On my dad’s side, there were eleven children. My grandpa died when my dad was nine, leaving my grandma as a single mom of eleven children, ELEVEN. There wasn’t much time for I love yous, hugs, and tenderness. There was time for work, discipline, accounting, feeding, keeping everyone alive. I see it. It must have been so hard.


Often, through my own life experiences I’ve reflected on how being “soft” is a luxury that some get access to.


When you have to fight for your life, for every opportunity that you get, when your race, your gender, and the country you live in make life even harder, sometimes there is no space for soft. There is only, or it can feel like there is only, space for grit, fight, survival. Soft can feel like a luxury YOU don’t get.


Growing up as a kid, physical and emotional violence/abuse amongst us immigrant kids was pretty normal. We would share stories of “oh, your parents beat you like that? That’s nothing…this how I was beat. They hit you with a belt? That’s nothing, they threw a iron at my head” These were our stories as kids. Makes me so deeply sad.


I don’t know if it was once I got to the US, living amongst Americanos that I saw that not everyone was beat at home and treated with violence. Maybe it was seeing that the other richer, whiter kids and parents would be alarmed at the type of violence at home that was normal to us kids living in the “bad” side of town, that let me know as a little kid that this was wrong, and that maybe, I had a tiny intsy so infinitesimally small amount of power against it. I remember comforting the violence at home and saying, this is NOT right, but that didn’t change very much.


I left, escaped is more like it, as soon as I could. I knew those dynamics could not be healthy, it wasn’t right, and every part of me knew that no one should be treated like that.


Now, back to generational trauma- once I left that environment, the environment did not leave me.


There is a saying that says that “time heals all things.”


That’s not how trauma works. It literally lingers, from generation to generation, until someone gains awareness over it and says, “I will heal my lineage, this will no longer hurt people in our life. I will take on the task of healing for me and for us all”
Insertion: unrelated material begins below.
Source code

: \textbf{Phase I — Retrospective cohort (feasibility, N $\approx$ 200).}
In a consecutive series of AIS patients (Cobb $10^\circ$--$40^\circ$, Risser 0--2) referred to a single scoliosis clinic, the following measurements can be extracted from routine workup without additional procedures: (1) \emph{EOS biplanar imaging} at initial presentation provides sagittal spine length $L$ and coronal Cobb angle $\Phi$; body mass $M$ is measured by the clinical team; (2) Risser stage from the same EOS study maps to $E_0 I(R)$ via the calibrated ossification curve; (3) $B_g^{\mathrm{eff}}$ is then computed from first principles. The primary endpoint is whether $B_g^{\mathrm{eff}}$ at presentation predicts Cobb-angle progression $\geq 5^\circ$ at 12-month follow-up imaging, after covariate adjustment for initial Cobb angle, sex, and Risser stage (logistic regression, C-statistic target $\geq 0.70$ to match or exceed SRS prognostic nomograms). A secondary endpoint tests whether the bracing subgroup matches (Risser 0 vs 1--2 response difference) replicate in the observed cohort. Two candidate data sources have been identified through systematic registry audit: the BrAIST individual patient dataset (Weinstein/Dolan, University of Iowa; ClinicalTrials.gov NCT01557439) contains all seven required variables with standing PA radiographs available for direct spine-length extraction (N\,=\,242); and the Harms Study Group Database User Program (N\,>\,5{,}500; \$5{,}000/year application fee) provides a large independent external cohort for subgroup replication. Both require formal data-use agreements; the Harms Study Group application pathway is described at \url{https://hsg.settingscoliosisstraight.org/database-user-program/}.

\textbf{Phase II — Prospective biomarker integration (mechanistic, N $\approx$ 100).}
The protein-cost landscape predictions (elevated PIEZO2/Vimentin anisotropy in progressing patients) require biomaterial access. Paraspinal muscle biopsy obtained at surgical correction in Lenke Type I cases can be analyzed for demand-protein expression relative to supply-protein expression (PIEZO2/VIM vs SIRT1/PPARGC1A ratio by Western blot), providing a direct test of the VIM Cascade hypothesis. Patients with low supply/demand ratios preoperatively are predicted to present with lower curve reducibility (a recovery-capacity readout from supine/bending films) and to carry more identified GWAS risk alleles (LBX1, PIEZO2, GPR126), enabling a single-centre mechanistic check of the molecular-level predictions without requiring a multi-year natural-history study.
I was now safe, but my body did not know that.

Heck, some days my body still doesn’t know it’s safe.

My grandma’s/grandpa’s protective but harmful behaviors and ways of thinking became my mom’s/dad’s harmful behaviors and ways of thinking, and surprise surprise, many of them became my own.
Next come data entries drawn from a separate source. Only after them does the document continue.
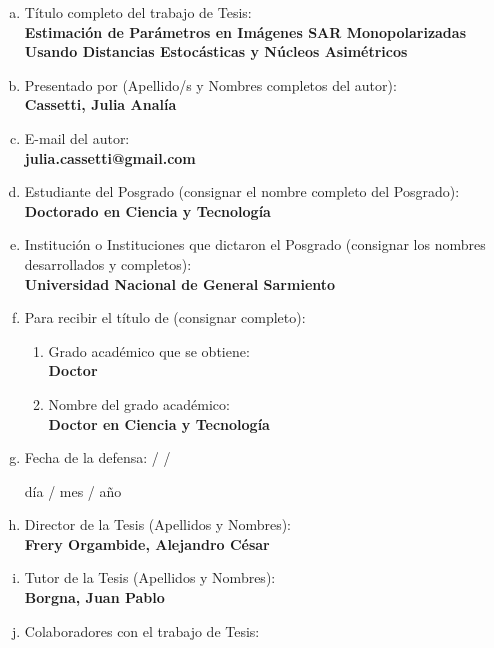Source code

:\bigskip
\begin{enumerate}[a)]
	\item Título completo del trabajo de Tesis: \\
	\textbf{Estimación de Parámetros en Imágenes SAR Monopolarizadas Usando Distancias Estocásticas y Núcleos Asimétricos}
	
	\item Presentado por (Apellido/s y Nombres completos del autor): \\
	\textbf{Cassetti, Julia Analía}
	
	\item E-mail del autor: \\
	\textbf{julia.cassetti@gmail.com}
	
	\item Estudiante del Posgrado (consignar el nombre completo del Posgrado): 
	\textbf{Doctorado en Ciencia y Tecnología}
	
	\item Institución o Instituciones que dictaron el Posgrado (consignar los nombres
	desarrollados y completos): \\
	\textbf{Universidad Nacional de General Sarmiento}
	
	\item Para recibir el título de (consignar completo):
	
	\begin{enumerate}%
		\item Grado académico que se obtiene: \\
		\textbf{Doctor}
		\item Nombre del grado académico: \\
		\textbf{Doctor en Ciencia y Tecnología}
	\end{enumerate}
	
	\item Fecha de la defensa:   \qquad  / \qquad / \quad   
	 
	\qquad \qquad \qquad \qquad \quad día / mes / año
	
	\item Director de la Tesis (Apellidos y Nombres): \\
	\textbf{Frery Orgambide, Alejandro César}
	
	\item Tutor de la Tesis (Apellidos y Nombres): \\
	\textbf{Borgna, Juan Pablo}
	
	\item Colaboradores con el trabajo de Tesis: 
	

\end{enumerate}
My grandpa’s lack of boundaries became my dad’s lack of boundaries, became my own lack of boundaries.


And gosh…that boundaries lesson cost me so much to finally get as a grown ass woman. But it’s changed everything, and I am SO grateful I am better at setting boundaries. Understanding what boundaries are. It leads to more safety, to more joy, love, all the things I want in my life…


What about in your life?

What are your triggers?


What are the harmful behaviors and ways of thinking that have been passed down from generation to generation?


Is it codependency?

Is it being judgemental?

Inability to sit with vulnerability?

Addiction?

Inability to say no?

Anger?

Hypervigilance?


And i invite you to not do this as a self-shaming exercise, but a loving exercise that allows you to have more of what you want in your life.
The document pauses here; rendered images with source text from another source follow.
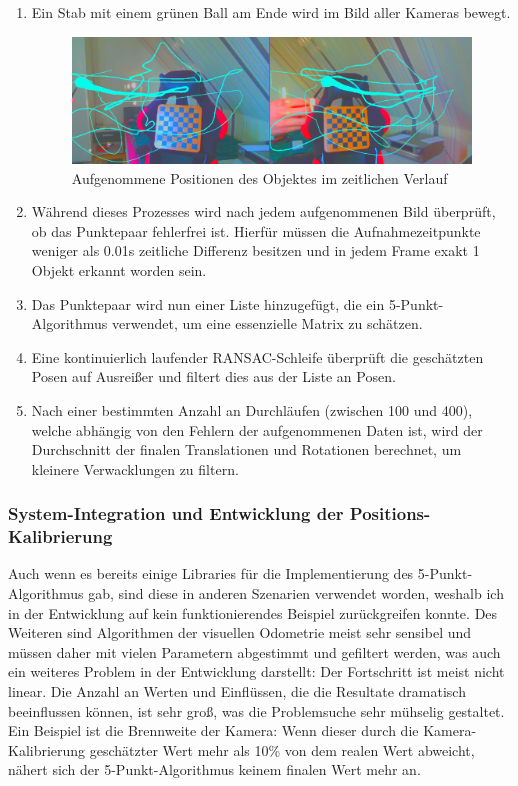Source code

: \documentclass[12pt, ngerman]{article}
\begin{document}
\begin{enumerate}
  \item Ein Stab mit einem grünen Ball am Ende wird im Bild aller Kameras bewegt.
  \vspace{10pt}
  \begin{figure}[hbtp!]
      \includegraphics[width=\textwidth]{crack.png}
      \caption{Aufgenommene Positionen des Objektes im zeitlichen Verlauf}
      \label{Abb: wand}
  \end{figure}
  
  \item Während dieses Prozesses wird nach jedem aufgenommenen Bild überprüft, ob das Punktepaar fehlerfrei ist. Hierfür müssen die Aufnahmezeitpunkte weniger als 0.01s zeitliche Differenz besitzen und in jedem Frame exakt 1 Objekt erkannt worden sein.
  \item Das Punktepaar wird nun einer Liste hinzugefügt, die ein 5-Punkt-Algorithmus verwendet, um eine essenzielle Matrix zu schätzen. 
  \item Eine kontinuierlich laufender RANSAC-Schleife überprüft die geschätzten Posen auf Ausreißer und filtert dies aus der Liste an Posen.
  \item Nach einer bestimmten Anzahl an Durchläufen (zwischen 100 und 400), welche abhängig von den Fehlern der aufgenommenen Daten ist, wird der Durchschnitt der finalen Translationen und Rotationen berechnet, um kleinere Verwacklungen zu filtern.
\end{enumerate}

\subsubsection{System-Integration und Entwicklung der Positions-Kalibrierung}
Auch wenn es bereits einige Libraries für die Implementierung des 5-Punkt-Algorithmus gab, sind diese in anderen Szenarien verwendet worden, weshalb ich in der Entwicklung auf kein funktionierendes Beispiel zurückgreifen konnte. Des Weiteren sind Algorithmen der visuellen Odometrie meist sehr sensibel und müssen daher mit vielen Parametern abgestimmt und gefiltert werden, was auch ein weiteres Problem in der Entwicklung darstellt: Der Fortschritt ist meist nicht linear. Die Anzahl an Werten und Einflüssen, die die Resultate dramatisch beeinflussen können, ist sehr groß, was die Problemsuche sehr mühselig gestaltet. Ein Beispiel ist die Brennweite der Kamera: Wenn dieser durch die Kamera-Kalibrierung geschätzter Wert mehr als 10\% von dem realen Wert abweicht, nähert sich der 5-Punkt-Algorithmus keinem finalen Wert mehr an. 
\end{document}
For me the question was- how do I create more love, joy, softness, ease, fun, sensuality, aliveness? What’s keeping me from those things? And then looking inwards to identify the parts that need to be healed, to be loved on, tended with care, forgiven, and seen. To gain awareness, to get to know my triggers, not from a place of shaming, but from a place of love and compassion.


Because I am committed to healing, committed to liberating, committed to creating a life of more love, softness, ease, and joy for myself and my future ancestral lineage.


What about you? What are you loving, compassioning into healing? What are you liberating to create a better future for yourself and your lineage?